Exercise requirements: Each line below is to be set down again exactly.
== == ==
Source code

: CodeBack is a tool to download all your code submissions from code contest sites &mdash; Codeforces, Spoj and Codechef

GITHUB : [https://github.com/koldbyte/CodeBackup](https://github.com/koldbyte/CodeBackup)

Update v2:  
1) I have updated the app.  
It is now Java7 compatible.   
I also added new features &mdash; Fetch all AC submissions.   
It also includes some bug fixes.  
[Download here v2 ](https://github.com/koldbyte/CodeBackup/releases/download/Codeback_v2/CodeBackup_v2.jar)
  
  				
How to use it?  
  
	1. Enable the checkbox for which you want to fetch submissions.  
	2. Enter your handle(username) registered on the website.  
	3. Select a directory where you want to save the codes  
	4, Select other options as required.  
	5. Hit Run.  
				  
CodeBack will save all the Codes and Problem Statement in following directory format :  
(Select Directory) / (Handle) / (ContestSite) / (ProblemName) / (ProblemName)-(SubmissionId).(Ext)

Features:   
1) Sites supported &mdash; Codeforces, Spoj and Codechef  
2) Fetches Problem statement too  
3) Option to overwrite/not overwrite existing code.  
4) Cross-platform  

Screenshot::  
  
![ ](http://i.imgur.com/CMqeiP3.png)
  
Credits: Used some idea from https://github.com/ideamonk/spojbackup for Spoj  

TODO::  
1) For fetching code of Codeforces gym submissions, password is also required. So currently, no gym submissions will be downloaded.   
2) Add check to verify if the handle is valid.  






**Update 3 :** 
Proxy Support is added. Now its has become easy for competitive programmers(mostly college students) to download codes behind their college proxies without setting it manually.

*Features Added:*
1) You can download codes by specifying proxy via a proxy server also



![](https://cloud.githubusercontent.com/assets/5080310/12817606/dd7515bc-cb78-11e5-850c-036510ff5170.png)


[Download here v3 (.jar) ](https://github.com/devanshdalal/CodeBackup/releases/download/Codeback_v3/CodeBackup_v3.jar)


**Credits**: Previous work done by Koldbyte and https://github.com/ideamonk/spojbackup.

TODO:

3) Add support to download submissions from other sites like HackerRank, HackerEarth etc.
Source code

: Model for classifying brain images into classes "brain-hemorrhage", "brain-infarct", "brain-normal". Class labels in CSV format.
== == ==
Answer area:
Source code

: CodeBack is a tool to download all your code submissions from code contest sites &mdash; Codeforces, Spoj and Codechef

GITHUB : [https://github.com/koldbyte/CodeBackup](https://github.com/koldbyte/CodeBackup)

Update v2:  
1) I have updated the app.  
It is now Java7 compatible.   
I also added new features &mdash; Fetch all AC submissions.   
It also includes some bug fixes.  
[Download here v2 ](https://github.com/koldbyte/CodeBackup/releases/download/Codeback_v2/CodeBackup_v2.jar)
  
  				
How to use it?  
  
	1. Enable the checkbox for which you want to fetch submissions.  
	2. Enter your handle(username) registered on the website.  
	3. Select a directory where you want to save the codes  
	4, Select other options as required.  
	5. Hit Run.  
				  
CodeBack will save all the Codes and Problem Statement in following directory format :  
(Select Directory) / (Handle) / (ContestSite) / (ProblemName) / (ProblemName)-(SubmissionId).(Ext)

Features:   
1) Sites supported &mdash; Codeforces, Spoj and Codechef  
2) Fetches Problem statement too  
3) Option to overwrite/not overwrite existing code.  
4) Cross-platform  

Screenshot::  
  
![ ](http://i.imgur.com/CMqeiP3.png)
  
Credits: Used some idea from https://github.com/ideamonk/spojbackup for Spoj  

TODO::  
1) For fetching code of Codeforces gym submissions, password is also required. So currently, no gym submissions will be downloaded.   
2) Add check to verify if the handle is valid.  






**Update 3 :** 
Proxy Support is added. Now its has become easy for competitive programmers(mostly college students) to download codes behind their college proxies without setting it manually.

*Features Added:*
1) You can download codes by specifying proxy via a proxy server also



![](https://cloud.githubusercontent.com/assets/5080310/12817606/dd7515bc-cb78-11e5-850c-036510ff5170.png)


[Download here v3 (.jar) ](https://github.com/devanshdalal/CodeBackup/releases/download/Codeback_v3/CodeBackup_v3.jar)


**Credits**: Previous work done by Koldbyte and https://github.com/ideamonk/spojbackup.

TODO:

3) Add support to download submissions from other sites like HackerRank, HackerEarth etc.
Source code

: Model for classifying brain images into classes "brain-hemorrhage", "brain-infarct", "brain-normal". Class labels in CSV format.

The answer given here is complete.